Relationship Between Scalp EEG and Cortical Processing
How is this EEG result related to cortical processing? The EEG measured at a site on the scalp consists of the summed electrical field potentials from cortical neurons in a certain volume of tissue under the electrode. Cortical field potentials are generated by postsynaptic dendritic currents. They contribute to the scalp potential only if the dendrites are arranged perpendicularly to the scalp; effective contributions come mostly from the synchronized components of cortical activity (Cooper et al., 1965; Elul, 1972
, Nunez, 1995
). A dipolar field is produced by synchronous input, which can be singled out by averaging methods (evoked potential). It is a far-reaching field that influences the potential landscape over large parts of the scalp. In addition, there is a continuous change in cooperativity within the cortical network even without external stimulation (intrinsic potentials) (Lopes da Silva, 1991
; Bullock, 1995
). This changing pattern of synchronization and desynchronization within different neuronal groups of the network generates the macroscopic potentials of the ongoing EEG (Elul, 1972
). Since intrinsic potentials stem from the network interactions they generate low-amplitude fields which are effective only in close proximity, thus they influence the potentials mostly at individual scalp electrodes. Changes in the degree of synchronization of this intrinsic activity are reflected in changes in EEG amplitude at the scalp. Our study of EEG spectral parameters aimed at detecting stimulus-induced changes of this intrinsic activity.

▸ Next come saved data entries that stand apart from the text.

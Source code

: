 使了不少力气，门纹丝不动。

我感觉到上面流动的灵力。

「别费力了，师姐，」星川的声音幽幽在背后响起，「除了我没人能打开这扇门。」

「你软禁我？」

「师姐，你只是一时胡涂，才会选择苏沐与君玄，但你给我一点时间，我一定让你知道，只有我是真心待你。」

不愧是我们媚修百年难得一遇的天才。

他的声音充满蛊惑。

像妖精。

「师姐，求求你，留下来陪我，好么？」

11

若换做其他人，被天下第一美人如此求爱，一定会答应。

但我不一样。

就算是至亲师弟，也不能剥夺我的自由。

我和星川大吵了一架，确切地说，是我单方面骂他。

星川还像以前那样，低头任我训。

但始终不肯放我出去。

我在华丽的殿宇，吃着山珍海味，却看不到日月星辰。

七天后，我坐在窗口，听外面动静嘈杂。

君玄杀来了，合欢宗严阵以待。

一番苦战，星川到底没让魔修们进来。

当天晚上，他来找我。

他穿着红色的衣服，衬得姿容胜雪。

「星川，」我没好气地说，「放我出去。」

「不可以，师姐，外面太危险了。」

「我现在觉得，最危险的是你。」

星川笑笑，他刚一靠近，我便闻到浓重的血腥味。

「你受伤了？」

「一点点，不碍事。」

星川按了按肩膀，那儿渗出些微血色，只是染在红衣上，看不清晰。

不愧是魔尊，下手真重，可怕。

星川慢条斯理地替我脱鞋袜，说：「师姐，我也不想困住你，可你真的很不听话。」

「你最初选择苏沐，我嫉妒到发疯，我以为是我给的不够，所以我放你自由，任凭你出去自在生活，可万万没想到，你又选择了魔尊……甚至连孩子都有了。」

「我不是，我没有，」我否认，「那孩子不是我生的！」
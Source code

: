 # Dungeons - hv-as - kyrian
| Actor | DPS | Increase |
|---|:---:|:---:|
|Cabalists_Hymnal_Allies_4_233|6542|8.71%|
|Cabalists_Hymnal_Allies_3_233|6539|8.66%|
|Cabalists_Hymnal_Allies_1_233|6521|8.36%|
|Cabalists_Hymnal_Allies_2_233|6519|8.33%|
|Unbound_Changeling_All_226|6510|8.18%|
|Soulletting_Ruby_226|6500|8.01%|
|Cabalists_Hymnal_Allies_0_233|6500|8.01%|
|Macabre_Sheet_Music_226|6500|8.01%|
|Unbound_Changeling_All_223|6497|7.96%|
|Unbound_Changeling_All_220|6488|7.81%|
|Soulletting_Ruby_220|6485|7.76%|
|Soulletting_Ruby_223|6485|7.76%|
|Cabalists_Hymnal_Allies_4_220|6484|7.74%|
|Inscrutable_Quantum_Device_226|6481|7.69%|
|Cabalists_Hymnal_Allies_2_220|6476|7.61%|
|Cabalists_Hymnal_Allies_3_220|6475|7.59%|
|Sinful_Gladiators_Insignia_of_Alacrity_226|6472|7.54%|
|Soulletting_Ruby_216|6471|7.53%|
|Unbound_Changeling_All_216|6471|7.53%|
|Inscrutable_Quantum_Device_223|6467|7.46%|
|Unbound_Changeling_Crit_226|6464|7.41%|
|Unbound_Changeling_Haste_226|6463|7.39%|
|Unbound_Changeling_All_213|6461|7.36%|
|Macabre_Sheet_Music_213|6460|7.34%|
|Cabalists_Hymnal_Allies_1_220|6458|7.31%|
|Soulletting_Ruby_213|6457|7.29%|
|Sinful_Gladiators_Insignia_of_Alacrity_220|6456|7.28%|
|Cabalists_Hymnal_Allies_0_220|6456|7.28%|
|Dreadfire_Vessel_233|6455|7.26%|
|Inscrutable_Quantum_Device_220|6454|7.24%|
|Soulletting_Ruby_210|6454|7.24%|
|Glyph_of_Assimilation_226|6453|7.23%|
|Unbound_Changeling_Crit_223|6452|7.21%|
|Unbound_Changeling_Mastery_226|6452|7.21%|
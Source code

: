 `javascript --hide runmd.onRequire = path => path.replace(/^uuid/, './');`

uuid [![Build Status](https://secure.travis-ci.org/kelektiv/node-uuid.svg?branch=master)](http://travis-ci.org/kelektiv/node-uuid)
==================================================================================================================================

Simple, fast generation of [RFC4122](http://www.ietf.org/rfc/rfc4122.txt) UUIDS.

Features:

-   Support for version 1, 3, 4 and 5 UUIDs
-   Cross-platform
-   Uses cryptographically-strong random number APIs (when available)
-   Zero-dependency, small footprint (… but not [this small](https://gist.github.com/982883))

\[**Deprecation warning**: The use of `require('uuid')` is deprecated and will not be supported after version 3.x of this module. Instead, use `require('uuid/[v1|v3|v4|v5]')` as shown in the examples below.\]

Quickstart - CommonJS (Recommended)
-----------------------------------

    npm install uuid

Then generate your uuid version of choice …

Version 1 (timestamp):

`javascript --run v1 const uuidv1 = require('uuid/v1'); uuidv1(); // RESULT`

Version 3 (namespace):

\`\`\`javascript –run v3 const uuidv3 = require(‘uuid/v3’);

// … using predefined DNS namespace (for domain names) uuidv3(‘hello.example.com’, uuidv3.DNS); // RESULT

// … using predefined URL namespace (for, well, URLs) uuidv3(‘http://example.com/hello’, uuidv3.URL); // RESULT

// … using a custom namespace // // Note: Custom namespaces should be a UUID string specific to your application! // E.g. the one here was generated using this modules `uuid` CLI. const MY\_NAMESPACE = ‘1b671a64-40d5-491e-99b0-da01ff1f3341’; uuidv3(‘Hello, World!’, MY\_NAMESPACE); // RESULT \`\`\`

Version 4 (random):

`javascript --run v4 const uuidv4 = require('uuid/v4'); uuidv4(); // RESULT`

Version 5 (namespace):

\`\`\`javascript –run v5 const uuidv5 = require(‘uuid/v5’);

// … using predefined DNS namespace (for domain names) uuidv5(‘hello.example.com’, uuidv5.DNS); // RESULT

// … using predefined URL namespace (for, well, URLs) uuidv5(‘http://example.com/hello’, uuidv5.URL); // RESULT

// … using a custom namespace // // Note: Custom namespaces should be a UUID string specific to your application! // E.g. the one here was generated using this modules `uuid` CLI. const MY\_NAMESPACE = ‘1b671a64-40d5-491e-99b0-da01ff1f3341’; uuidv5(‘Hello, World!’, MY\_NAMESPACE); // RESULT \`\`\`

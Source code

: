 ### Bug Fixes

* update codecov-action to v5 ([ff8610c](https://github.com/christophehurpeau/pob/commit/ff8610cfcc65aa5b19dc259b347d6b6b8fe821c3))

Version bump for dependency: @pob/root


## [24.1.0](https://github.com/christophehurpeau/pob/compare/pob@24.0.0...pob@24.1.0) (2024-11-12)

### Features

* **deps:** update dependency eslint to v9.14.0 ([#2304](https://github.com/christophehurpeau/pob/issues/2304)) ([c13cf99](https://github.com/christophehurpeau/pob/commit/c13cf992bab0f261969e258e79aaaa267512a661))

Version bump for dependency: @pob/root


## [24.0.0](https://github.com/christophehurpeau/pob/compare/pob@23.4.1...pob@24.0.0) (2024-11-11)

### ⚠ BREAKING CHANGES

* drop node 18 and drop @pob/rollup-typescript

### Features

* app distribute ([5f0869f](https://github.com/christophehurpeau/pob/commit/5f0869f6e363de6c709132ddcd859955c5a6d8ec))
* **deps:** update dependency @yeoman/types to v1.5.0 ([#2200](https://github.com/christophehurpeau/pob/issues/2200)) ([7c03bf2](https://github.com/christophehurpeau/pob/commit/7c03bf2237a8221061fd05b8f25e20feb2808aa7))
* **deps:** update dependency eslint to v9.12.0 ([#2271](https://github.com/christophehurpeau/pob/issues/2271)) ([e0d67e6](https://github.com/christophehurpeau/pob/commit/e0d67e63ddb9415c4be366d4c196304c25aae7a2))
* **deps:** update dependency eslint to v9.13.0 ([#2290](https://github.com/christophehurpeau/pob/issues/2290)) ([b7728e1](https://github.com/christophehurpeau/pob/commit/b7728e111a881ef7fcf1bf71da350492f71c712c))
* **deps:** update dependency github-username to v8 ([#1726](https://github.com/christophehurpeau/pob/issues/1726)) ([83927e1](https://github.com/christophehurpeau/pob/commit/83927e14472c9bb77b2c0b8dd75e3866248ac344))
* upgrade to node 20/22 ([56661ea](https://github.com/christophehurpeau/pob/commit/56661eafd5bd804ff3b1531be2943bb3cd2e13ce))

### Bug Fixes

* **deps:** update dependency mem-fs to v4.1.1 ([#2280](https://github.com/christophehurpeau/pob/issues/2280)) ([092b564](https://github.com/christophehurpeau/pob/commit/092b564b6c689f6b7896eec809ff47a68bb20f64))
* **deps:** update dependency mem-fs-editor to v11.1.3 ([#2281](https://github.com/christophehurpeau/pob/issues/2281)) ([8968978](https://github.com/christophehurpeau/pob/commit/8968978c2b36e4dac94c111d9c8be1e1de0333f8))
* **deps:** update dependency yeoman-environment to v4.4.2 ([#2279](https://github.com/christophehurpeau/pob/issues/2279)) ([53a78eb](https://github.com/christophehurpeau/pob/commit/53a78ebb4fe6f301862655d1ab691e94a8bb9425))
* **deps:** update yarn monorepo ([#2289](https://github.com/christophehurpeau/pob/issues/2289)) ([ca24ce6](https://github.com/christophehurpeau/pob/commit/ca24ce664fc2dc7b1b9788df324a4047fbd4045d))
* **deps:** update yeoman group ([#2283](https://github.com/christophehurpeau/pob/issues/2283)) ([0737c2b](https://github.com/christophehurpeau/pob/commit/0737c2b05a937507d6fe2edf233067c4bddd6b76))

While EEG amplitude predominantly reflects the amount of underlying synchronized activity, the degree of interaction between two signals can be measured by coherence. Coherence is a statistical measure: the value of coherence depends on the amount of repeated correlations between events in the frequency domain. The phase relationship between the two signals is irrelevant; however, it must be stable. Since the signal at each electrode site reflects the network activity under the electrode, coherence should measure interactions between two neuronal populations; while cortico-cortical correlations occupy only a minute part of the power of the EEG signal at each site, the statistical nature of coherence helps to unravel them from the noise if they repeat consistently.
In the light of these considerations our finding of increased coherence between temporal and parietal electrodes provides evidence that supramodal semantic processing induces an increased interaction between neuronal populations of temporal and of parietal cortex. How precise is this localization? The spatial resolution of EEG has been estimated to be ~5 cm (Nunez, 1995; Srinivasan et al., 1998
). Thus the signal at one electrode stems from an area of ~10 cm2 of cortical tissue. Since this is about the size of a cortical area this means that the signals measured at the two electrodes in question stem from gross anatomical areas like temporal cortex (T5) and parietal cortex (P3). It is important to note that besides indicating the degree of cortico-cortical interactions, an increase in coherence might stem from two other situations. The second possibility is that the two sites receive common input from a third area (e.g. the thalamus), a situation which cannot be differentiated from true cortico-cortical interactions by scalp recordings alone. We are, however, only interested whether a common dynamics occurs at two sites at all. A third, more trivial possibility is that interelectrode coherence is just due to activity volume-conducted to the two electrodes. Given the spatial resolution of 5 cm, volume conduction along the 7 cm interelectrode distance should be a minor contribution. Nevertheless, to distinguish between volume-conducted coherence and physiological coherence, it is helpful to consider additionally the behavior of EEG amplitude in the respective electrodes: a volume-conducted signal will lead to an increased amplitude at both electrode sites. Since in our case no common increase in amplitude was seen and in some cases amplitudes even decreased, volume conduction is less likely and our results can be interpreted as true physiological coupling between the two cortical sites. It must, further, be mentioned that while under certain conditions EEG results allow us to draw conclusions about increases or decreases of correlated activity in the cortical network, we cannot exclude the possibility that single neurons also react specifically in the investigated process. In conclusion, the result of this study was that supramodal processing was accompanied by an enhanced coherence between signals at T5/T6 and P3/P4, which is in agreement with an increase of coherent activity between neuronal populations of temporal cortex and parietal cortex in a frequency range of 1318 Hz.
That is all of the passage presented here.